▶ [WORK REQUIRED] Please write out the lines of the data exactly, beginning with the first and ending with the line containing "2.4.2 - 2.4.2-p2"; leave the pictures behind.

▶ [DATA]
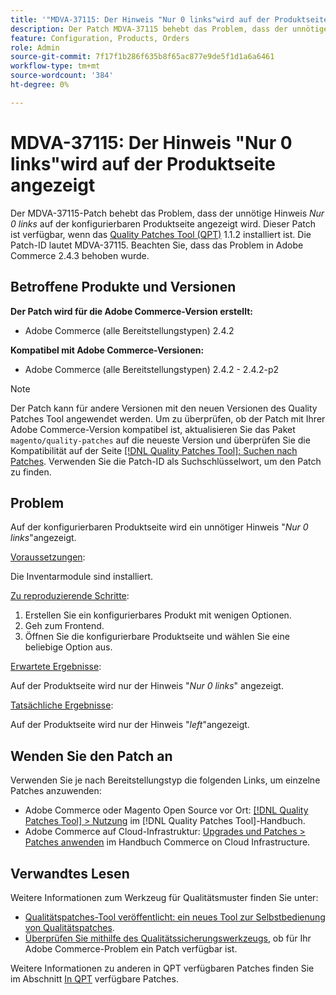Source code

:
 ```yaml
---
title: '"MDVA-37115: Der Hinweis "Nur 0 links"wird auf der Produktseite angezeigt."'
description: Der Patch MDVA-37115 behebt das Problem, dass der unnötige Hinweis *Nur 0 links* auf der konfigurierbaren Produktseite angezeigt wird. Dieser Patch ist verfügbar, wenn das [Quality Patches Tool (QPT)](https://experienceleague.adobe.com/en/docs/commerce-knowledge-base/kb/announcements/commerce-announcements/magento-quality-patches-released-new-tool-to-self-serve-quality-patches) 1.1.2 installiert ist. Die Patch-ID lautet MDVA-37115. Beachten Sie, dass das Problem in Adobe Commerce 2.4.3 behoben wurde.
feature: Configuration, Products, Orders
role: Admin
source-git-commit: 7f17f1b286f635b8f65ac877e9de5f1d1a6a6461
workflow-type: tm+mt
source-wordcount: '384'
ht-degree: 0%

---
```


# MDVA-37115: Der Hinweis &quot;Nur 0 links&quot;wird auf der Produktseite angezeigt

Der MDVA-37115-Patch behebt das Problem, dass der unnötige Hinweis *Nur 0 links* auf der konfigurierbaren Produktseite angezeigt wird. Dieser Patch ist verfügbar, wenn das [Quality Patches Tool (QPT)](https://experienceleague.adobe.com/en/docs/commerce-knowledge-base/kb/announcements/commerce-announcements/magento-quality-patches-released-new-tool-to-self-serve-quality-patches) 1.1.2 installiert ist. Die Patch-ID lautet MDVA-37115. Beachten Sie, dass das Problem in Adobe Commerce 2.4.3 behoben wurde.

## Betroffene Produkte und Versionen

**Der Patch wird für die Adobe Commerce-Version erstellt:**

* Adobe Commerce (alle Bereitstellungstypen) 2.4.2

**Kompatibel mit Adobe Commerce-Versionen:**

* Adobe Commerce (alle Bereitstellungstypen) 2.4.2 - 2.4.2-p2

>[!NOTE]
>
>Der Patch kann für andere Versionen mit den neuen Versionen des Quality Patches Tool angewendet werden. Um zu überprüfen, ob der Patch mit Ihrer Adobe Commerce-Version kompatibel ist, aktualisieren Sie das Paket `magento/quality-patches` auf die neueste Version und überprüfen Sie die Kompatibilität auf der Seite [[!DNL Quality Patches Tool]: Suchen nach Patches](https://experienceleague.adobe.com/en/docs/commerce-knowledge-base/kb/announcements/commerce-announcements/magento-quality-patches-released-new-tool-to-self-serve-quality-patches). Verwenden Sie die Patch-ID als Suchschlüsselwort, um den Patch zu finden.

## Problem

Auf der konfigurierbaren Produktseite wird ein unnötiger Hinweis &quot;*Nur 0 links*&quot;angezeigt.

<u>Voraussetzungen</u>:

Die Inventarmodule sind installiert.

<u>Zu reproduzierende Schritte</u>:

1. Erstellen Sie ein konfigurierbares Produkt mit wenigen Optionen.
1. Geh zum Frontend.
1. Öffnen Sie die konfigurierbare Produktseite und wählen Sie eine beliebige Option aus.

<u>Erwartete Ergebnisse</u>:

Auf der Produktseite wird nur der Hinweis &quot;*Nur 0 links*&quot; angezeigt.

<u>Tatsächliche Ergebnisse</u>:

Auf der Produktseite wird nur der Hinweis &quot;*left*&quot;angezeigt.

## Wenden Sie den Patch an

Verwenden Sie je nach Bereitstellungstyp die folgenden Links, um einzelne Patches anzuwenden:

* Adobe Commerce oder Magento Open Source vor Ort: [[!DNL Quality Patches Tool] > Nutzung](/help/tools/quality-patches-tool/usage.md) im [!DNL Quality Patches Tool]-Handbuch.
* Adobe Commerce auf Cloud-Infrastruktur: [Upgrades und Patches > Patches anwenden](https://experienceleague.adobe.com/docs/commerce-cloud-service/user-guide/develop/upgrade/apply-patches.html) im Handbuch Commerce on Cloud Infrastructure.

## Verwandtes Lesen

Weitere Informationen zum Werkzeug für Qualitätsmuster finden Sie unter:

* [Qualitätspatches-Tool veröffentlicht: ein neues Tool zur Selbstbedienung von Qualitätspatches](https://experienceleague.adobe.com/en/docs/commerce-knowledge-base/kb/announcements/commerce-announcements/magento-quality-patches-released-new-tool-to-self-serve-quality-patches).
* [Überprüfen Sie mithilfe des Qualitätssicherungswerkzeugs](/help/tools/quality-patches-tool/patches-available-in-qpt/check-patch-for-magento-issue-with-magento-quality-patches.md), ob für Ihr Adobe Commerce-Problem ein Patch verfügbar ist.

Weitere Informationen zu anderen in QPT verfügbaren Patches finden Sie im Abschnitt [In QPT](https://support.magento.com/hc/en-us/sections/360010506631-Patches-available-in-MQP-tool-) verfügbare Patches.
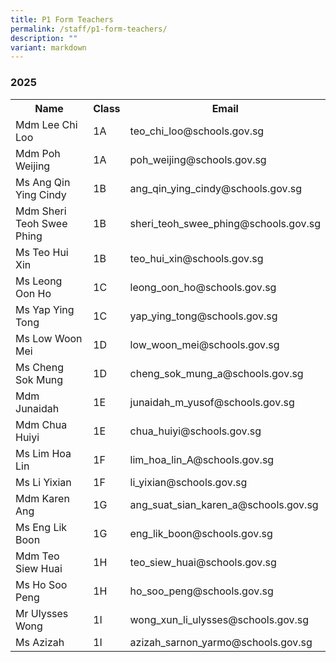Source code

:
 ```yaml
---
title: P1 Form Teachers
permalink: /staff/p1-form-teachers/
description: ""
variant: markdown
---
```

### **2025**
<table>
    <tbody><tr style="width:100%">
        <th style="width:40%">Name</th>
        <th style="width:10%">Class</th>
        <th style="width:50%">Email</th>
    </tr>
    <tr>
        <td>Mdm Lee Chi Loo</td>
        <td>1A</td>
        <td>teo_chi_loo@schools.gov.sg</td>
    </tr>
    <tr>
        <td>Mdm Poh Weijing</td>
        <td>1A</td>
        <td>poh_weijing@schools.gov.sg</td>
    </tr>
<tr>
        <td>Ms Ang Qin Ying Cindy</td>
        <td>1B</td>
        <td>ang_qin_ying_cindy@schools.gov.sg</td>
    </tr>
			<tr>
        <td>Mdm Sheri Teoh Swee Phing</td>
        <td>1B</td>
        <td>sheri_teoh_swee_phing@schools.gov.sg</td>
    </tr>
				<tr>
					<td>Ms Teo Hui Xin</td>
        <td>1B</td>
        <td>teo_hui_xin@schools.gov.sg</td>
    </tr>
<tr>
        <td>Ms Leong Oon Ho</td>
        <td>1C</td>
        <td>leong_oon_ho@schools.gov.sg</td>
    </tr>
     <tr>
        <td>Ms Yap Ying Tong</td>
        <td>1C</td>
        <td>yap_ying_tong@schools.gov.sg</td>
    </tr>
<tr>
        <td>Ms Low Woon Mei</td>
        <td>1D</td>
        <td>low_woon_mei@schools.gov.sg</td>
    </tr>
 <tr>
        <td>Ms Cheng Sok Mung</td>
        <td>1D</td>
        <td>cheng_sok_mung_a@schools.gov.sg</td>
    </tr>
<tr>
        <td>Mdm Junaidah</td>
        <td>1E</td>
        <td>junaidah_m_yusof@schools.gov.sg</td>
    </tr>
 <tr>
        <td>Mdm Chua Huiyi</td>
        <td>1E</td>
        <td>chua_huiyi@schools.gov.sg</td>
    </tr>
<tr>
        <td>Ms Lim Hoa Lin</td>
        <td>1F</td>
        <td>lim_hoa_lin_A@schools.gov.sg</td>
    </tr>
<tr>
        <td>Ms Li Yixian</td>
        <td>1F</td>
        <td>li_yixian@schools.gov.sg</td>
    </tr>
<tr>
        <td>Mdm Karen Ang</td>
        <td>1G</td>
        <td>ang_suat_sian_karen_a@schools.gov.sg</td>
    </tr>
<tr>
        <td>Ms Eng Lik Boon</td>
        <td>1G</td>
        <td>eng_lik_boon@schools.gov.sg</td>
    </tr>
 	<tr>
        <td>Mdm Teo Siew Huai</td>
        <td>1H</td>
        <td>teo_siew_huai@schools.gov.sg</td>
    </tr>
 <tr>
        <td>Ms Ho Soo Peng</td>
        <td>1H</td>
        <td>ho_soo_peng@schools.gov.sg</td>
    </tr>
 <tr>
        <td>Mr Ulysses Wong</td>
        <td>1I</td>
        <td>wong_xun_li_ulysses@schools.gov.sg</td>
    </tr>
<tr>
        <td>Ms Azizah</td>
        <td>1I</td>
        <td>azizah_sarnon_yarmo@schools.gov.sg</td>
    </tr>
	</tbody></table>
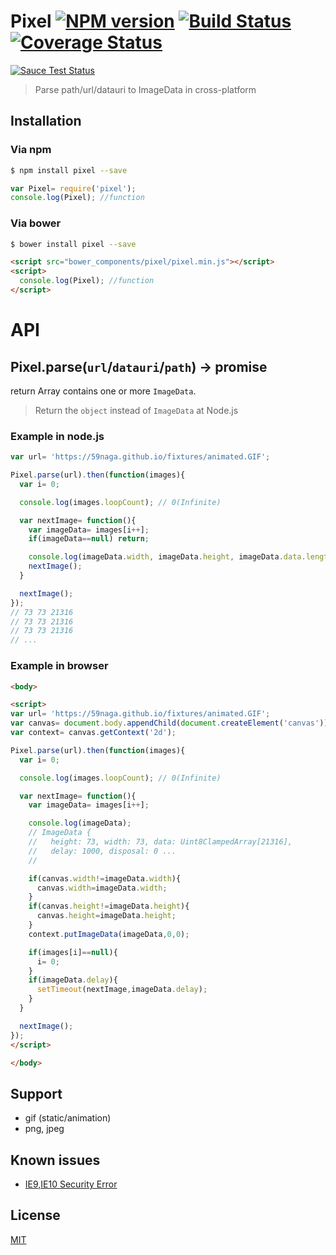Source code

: # Pixel [![NPM version][npm-image]][npm] [![Build Status][travis-image]][travis] [![Coverage Status][coveralls-image]][coveralls]

[![Sauce Test Status][sauce-image]][sauce]

> Parse path/url/datauri to ImageData in cross-platform

## Installation
### Via npm
```bash
$ npm install pixel --save
```
```js
var Pixel= require('pixel');
console.log(Pixel); //function
```

### Via bower
```bash
$ bower install pixel --save
```
```html
<script src="bower_components/pixel/pixel.min.js"></script>
<script>
  console.log(Pixel); //function
</script>
```

# API

## Pixel.parse(`url`/`datauri`/`path`) -> promise

return Array contains one or more `ImageData`.
> Return the `object` instead of `ImageData` at Node.js

### Example in node.js

```js
var url= 'https://59naga.github.io/fixtures/animated.GIF';

Pixel.parse(url).then(function(images){
  var i= 0;

  console.log(images.loopCount); // 0(Infinite)

  var nextImage= function(){
    var imageData= images[i++];
    if(imageData==null) return;

    console.log(imageData.width, imageData.height, imageData.data.length);
    nextImage();
  }

  nextImage();
});
// 73 73 21316
// 73 73 21316
// 73 73 21316
// ...
```

### Example in browser
```html
<body>

<script>
var url= 'https://59naga.github.io/fixtures/animated.GIF';
var canvas= document.body.appendChild(document.createElement('canvas'));
var context= canvas.getContext('2d');

Pixel.parse(url).then(function(images){
  var i= 0;

  console.log(images.loopCount); // 0(Infinite)

  var nextImage= function(){
    var imageData= images[i++];

    console.log(imageData);
    // ImageData {
    //   height: 73, width: 73, data: Uint8ClampedArray[21316],
    //   delay: 1000, disposal: 0 ...
    //   

    if(canvas.width!=imageData.width){
      canvas.width=imageData.width;
    }
    if(canvas.height!=imageData.height){
      canvas.height=imageData.height;
    }
    context.putImageData(imageData,0,0);

    if(images[i]==null){
      i= 0;
    }
    if(imageData.delay){
      setTimeout(nextImage,imageData.delay);
    }
  }

  nextImage();
});
</script>

</body>
```

## Support
* gif (static/animation)
* png, jpeg

## Known issues
* [IE9,IE10 Security Error](https://github.com/kangax/fabric.js/issues/1957#issuecomment-101674049)

License
---
[MIT][License]

[License]: http://59naga.mit-license.org/

[sauce-image]: http://soysauce.berabou.me/u/59798/pixel.svg
[sauce]: https://saucelabs.com/u/59798
[npm-image]:https://img.shields.io/npm/v/pixel.svg?style=flat-square
[npm]: https://npmjs.org/package/pixel
[travis-image]: http://img.shields.io/travis/59naga/pixel.svg?style=flat-square
[travis]: https://travis-ci.org/59naga/pixel
[coveralls-image]: http://img.shields.io/coveralls/59naga/pixel.svg?style=flat-square
[coveralls]: https://coveralls.io/r/59naga/pixel?branch=master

▶ [REPLY]
Source code

:
 ```yaml
---
title: '"MDVA-37115: Der Hinweis "Nur 0 links"wird auf der Produktseite angezeigt."'
description: Der Patch MDVA-37115 behebt das Problem, dass der unnötige Hinweis *Nur 0 links* auf der konfigurierbaren Produktseite angezeigt wird. Dieser Patch ist verfügbar, wenn das [Quality Patches Tool (QPT)](https://experienceleague.adobe.com/en/docs/commerce-knowledge-base/kb/announcements/commerce-announcements/magento-quality-patches-released-new-tool-to-self-serve-quality-patches) 1.1.2 installiert ist. Die Patch-ID lautet MDVA-37115. Beachten Sie, dass das Problem in Adobe Commerce 2.4.3 behoben wurde.
feature: Configuration, Products, Orders
role: Admin
source-git-commit: 7f17f1b286f635b8f65ac877e9de5f1d1a6a6461
workflow-type: tm+mt
source-wordcount: '384'
ht-degree: 0%

---
```


# MDVA-37115: Der Hinweis &quot;Nur 0 links&quot;wird auf der Produktseite angezeigt

Der MDVA-37115-Patch behebt das Problem, dass der unnötige Hinweis *Nur 0 links* auf der konfigurierbaren Produktseite angezeigt wird. Dieser Patch ist verfügbar, wenn das [Quality Patches Tool (QPT)](https://experienceleague.adobe.com/en/docs/commerce-knowledge-base/kb/announcements/commerce-announcements/magento-quality-patches-released-new-tool-to-self-serve-quality-patches) 1.1.2 installiert ist. Die Patch-ID lautet MDVA-37115. Beachten Sie, dass das Problem in Adobe Commerce 2.4.3 behoben wurde.

## Betroffene Produkte und Versionen

**Der Patch wird für die Adobe Commerce-Version erstellt:**

* Adobe Commerce (alle Bereitstellungstypen) 2.4.2

**Kompatibel mit Adobe Commerce-Versionen:**

* Adobe Commerce (alle Bereitstellungstypen) 2.4.2 - 2.4.2-p2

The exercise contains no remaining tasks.